17. A polymeric surfactant comprising four structural units copolymerized from olefin double bonds: structural unit one, structural unit two, structural unit four, and optionally structural unit three; in, Structural unit one is provided by styrene monomers; Structural Unit Two is ; Structural unit three is provided by amine and / or ammonium monomers having olefin double bonds; Structural unit four is provided by a fluorinated monomer with an olefin double bond; The molar ratio of structural unit two to structural unit one and structural unit three is 1:(3-7):(0-2.5). Based on a total mass of 100wt% of all structural units of the polymeric surfactant, the content of structural unit four in the polymeric surfactant is 0.05wt%-1wt%.

18. The polymeric surfactant according to claim 17, characterized in that: The molar ratio of structural unit 2 to structural unit 1 and structural unit 3 is 1:(4-6):(0-2).

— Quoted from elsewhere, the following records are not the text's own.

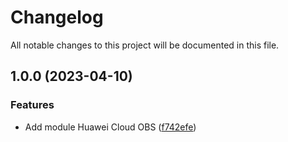 # Changelog

All notable changes to this project will be documented in this file.

## 1.0.0 (2023-04-10)


### Features

* Add module Huawei Cloud OBS ([f742efe](https://github.com/cloud-labs-infra/terraform-huaweicloud-obs/commit/f742efe6026a2557fe3fe82d18949553f4673e6f))
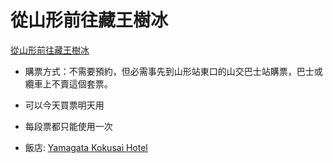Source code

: # 從山形前往藏王樹冰

[從山形前往藏王樹冰](https://www.travalearth.com/post-30705298/)
- 購票方式：不需要預約，但必需事先到山形站東口的山交巴士站購票，巴士或纜車上不賣這個套票。
- 可以今天買票明天用
- 每段票都只能使用一次

- 飯店: [Yamagata Kokusai Hotel](https://goo.gl/maps/TfJmPKRht3ifZWkt9)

19. The polymeric surfactant according to claim 17, characterized in that: Based on a total mass of 100 wt% of all structural units of the polymeric surfactant, the content of structural unit four in the polymeric surfactant is 0.1 wt%-0.5 wt%.

20. The polymeric surfactant according to any one of claims 17-19, characterized in that: The polymeric surfactant is derived from the hydrolysis of a hydrolyzable polymer; the hydrolyzable polymer is the hydrolyzable polymer of any one of claims 1-4, or the hydrolyzable polymer prepared by the preparation method of any one of claims 5-11.

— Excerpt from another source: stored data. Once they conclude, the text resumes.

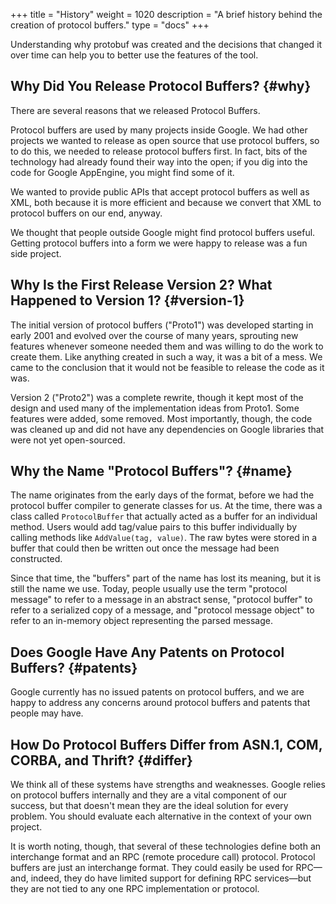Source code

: +++
title = "History"
weight = 1020
description = "A brief history behind the creation of protocol buffers."
type = "docs"
+++

Understanding
why protobuf was created and the decisions that changed it over time can help
you to better use the features of the tool.

## Why Did You Release Protocol Buffers? {#why}

There are several reasons that we released Protocol Buffers.

Protocol buffers are used by many projects inside Google. We had other projects
we wanted to release as open source that use protocol buffers, so to do this, we
needed to release protocol buffers first. In fact, bits of the technology had
already found their way into the open; if you dig into the code for Google
AppEngine, you might find some of it.

We wanted to provide public APIs that accept protocol buffers as well as XML,
both because it is more efficient and because we convert that XML to protocol
buffers on our end, anyway.

We thought that people outside Google might find protocol buffers useful.
Getting protocol buffers into a form we were happy to release was a fun side
project.

## Why Is the First Release Version 2? What Happened to Version 1? {#version-1}

The initial version of protocol buffers ("Proto1") was developed starting in
early 2001 and evolved over the course of many years, sprouting new features
whenever someone needed them and was willing to do the work to create them. Like
anything created in such a way, it was a bit of a mess. We came to the
conclusion that it would not be feasible to release the code as it was.

Version 2 ("Proto2") was a complete rewrite, though it kept most of the design
and used many of the implementation ideas from Proto1. Some features were added,
some removed. Most importantly, though, the code was cleaned up and did not have
any dependencies on Google libraries that were not yet open-sourced.

## Why the Name "Protocol Buffers"? {#name}

The name originates from the early days of the format, before we had the
protocol buffer compiler to generate classes for us. At the time, there was a
class called `ProtocolBuffer` that actually acted as a buffer for an individual
method. Users would add tag/value pairs to this buffer individually by calling
methods like `AddValue(tag, value)`. The raw bytes were stored in a buffer that
could then be written out once the message had been constructed.

Since that time, the "buffers" part of the name has lost its meaning, but it is
still the name we use. Today, people usually use the term "protocol message" to
refer to a message in an abstract sense, "protocol buffer" to refer to a
serialized copy of a message, and "protocol message object" to refer to an
in-memory object representing the parsed message.

## Does Google Have Any Patents on Protocol Buffers? {#patents}

Google currently has no issued patents on protocol buffers, and we are happy to
address any concerns around protocol buffers and patents that people may have.

## How Do Protocol Buffers Differ from ASN.1, COM, CORBA, and Thrift? {#differ}

We think all of these systems have strengths and weaknesses. Google relies on
protocol buffers internally and they are a vital component of our success, but
that doesn't mean they are the ideal solution for every problem. You should
evaluate each alternative in the context of your own project.

It is worth noting, though, that several of these technologies define both an
interchange format and an RPC (remote procedure call) protocol. Protocol buffers
are just an interchange format. They could easily be used for RPC&mdash;and,
indeed, they do have limited support for defining RPC services&mdash;but they
are not tied to any one RPC implementation or protocol.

21. The application of a hydrolyzable polymer according to any one of claims 1-4, or a hydrolyzable polymer prepared by any one of claims 5-11, or a hydrolyzable polymer drainage aid according to any one of claims 12-14, or a fracturing fluid composition according to claim 15 or 16, or a polymeric surfactant according to any one of claims 17-20, in the petroleum field.

22. The application according to claim 21, characterized in that: The application is in the field of fracturing and extraction in oil extraction.

23. The application according to claim 21 or 22, characterized in that... The applications include: The hydrolyzable polymer or the hydrolyzable polymer drainage aid is mixed with fracturing fluid to obtain a fracturing fluid composition containing hydrolyzable polymer, wherein the hydrolyzable polymer exists in the form of solid particles. The hydrolyzable polymer is transported along with the fracturing fluid to the fracture system generated by fracturing, and migrates to the far end of the fracture network; When the hydrolysis conditions of the hydrolyzable polymer are met, the hydrolyzable polymer hydrolyzes and dissolves in water to obtain a polymeric surfactant. The polymeric surfactant comes into contact with the reservoir.